- What you need to do: Find the word "decided" in the records and copy every line where it occurs.

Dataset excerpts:
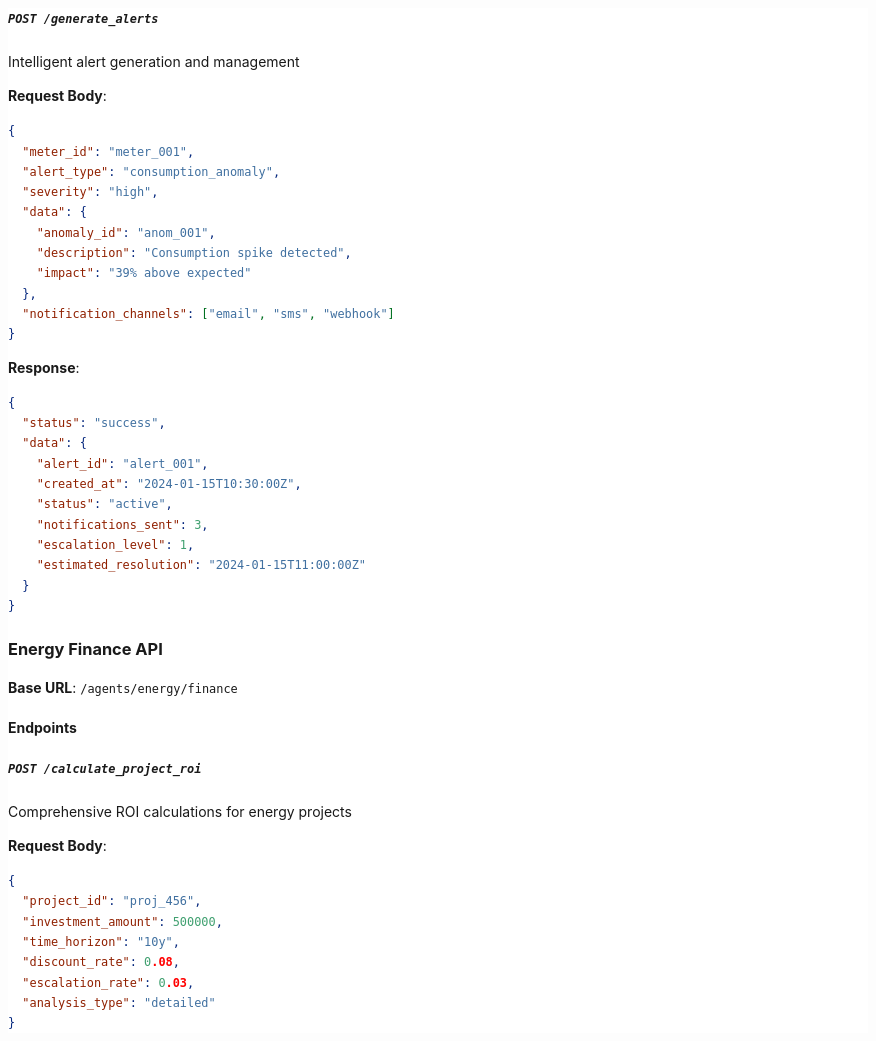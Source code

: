 ##### `POST /generate_alerts`
Intelligent alert generation and management

**Request Body**:
```json
{
  "meter_id": "meter_001",
  "alert_type": "consumption_anomaly",
  "severity": "high",
  "data": {
    "anomaly_id": "anom_001",
    "description": "Consumption spike detected",
    "impact": "39% above expected"
  },
  "notification_channels": ["email", "sms", "webhook"]
}
```

**Response**:
```json
{
  "status": "success",
  "data": {
    "alert_id": "alert_001",
    "created_at": "2024-01-15T10:30:00Z",
    "status": "active",
    "notifications_sent": 3,
    "escalation_level": 1,
    "estimated_resolution": "2024-01-15T11:00:00Z"
  }
}
```

### Energy Finance API

**Base URL**: `/agents/energy/finance`

#### Endpoints

##### `POST /calculate_project_roi`
Comprehensive ROI calculations for energy projects

**Request Body**:
```json
{
  "project_id": "proj_456",
  "investment_amount": 500000,
  "time_horizon": "10y",
  "discount_rate": 0.08,
  "escalation_rate": 0.03,
  "analysis_type": "detailed"
}
```
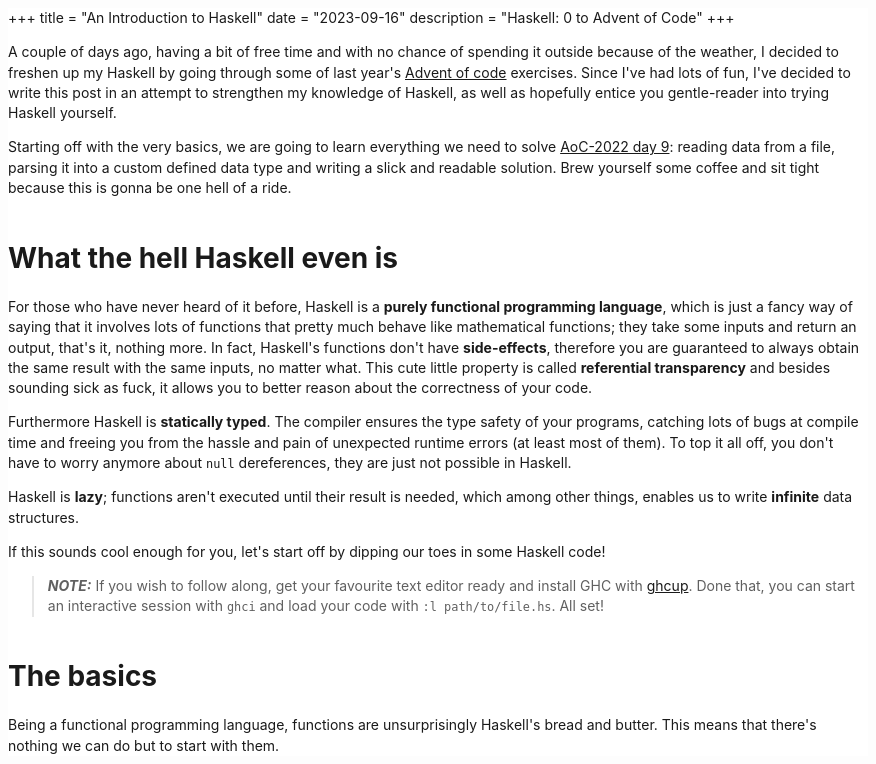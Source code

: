 +++
title = "An Introduction to Haskell"
date = "2023-09-16"
description = "Haskell: 0 to Advent of Code"
+++

A couple of days ago, having a bit of free time and with no chance of spending it
outside because of the weather, I decided to freshen up my Haskell by going through some
of last year's [Advent of code](https://adventofcode.com) exercises.
Since I've had lots of fun, I've decided to write this post in an attempt to
strengthen my knowledge of Haskell, as well as hopefully entice you
gentle-reader into trying Haskell yourself.

Starting off with the very basics, we are going to learn everything we need to
solve [AoC-2022 day 9](https://adventofcode.com/2022/day/9): reading data from a
file, parsing it into a custom defined data type and writing a slick and
readable solution.
Brew yourself some coffee and sit tight because this is gonna be one hell of a
ride.

# What the hell Haskell even is
For those who have never heard of it before, Haskell is a **purely functional
programming language**, which is just a fancy way of saying that it involves
lots of functions that pretty much behave like mathematical functions; they take
some inputs and return an output, that's it, nothing more. In fact, Haskell's
functions don't have **side-effects**, therefore you are guaranteed to always
obtain the same result with the same inputs, no matter what. This cute little
property is called **referential transparency** and besides sounding sick as
fuck, it allows you to better reason about the correctness of your code.

Furthermore Haskell is **statically typed**. The compiler ensures the type
safety of your programs, catching lots of bugs at compile time and freeing you
from the hassle and pain of unexpected runtime errors (at least most of them).
To top it all off, you don't have to worry anymore about `null` dereferences,
they are just not possible in Haskell.

Haskell is **lazy**; functions aren't executed until their result is needed,
which among other things, enables us to write **infinite** data structures.

If this sounds cool enough for you, let's start off by dipping our toes in some
Haskell code!

> **_NOTE:_** If you wish to follow along, get your favourite text editor ready
> and install GHC with [ghcup](https://www.haskell.org/ghcup/). Done that, you
> can start an interactive session with `ghci` and load your code with
> `:l path/to/file.hs`. All set!
# The basics
Being a functional programming language, functions are unsurprisingly Haskell's
bread and butter. This means that there's nothing we can do but to start with
them.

- Written answer:
outside because of the weather, I decided to freshen up my Haskell by going through some
Since I've had lots of fun, I've decided to write this post in an attempt to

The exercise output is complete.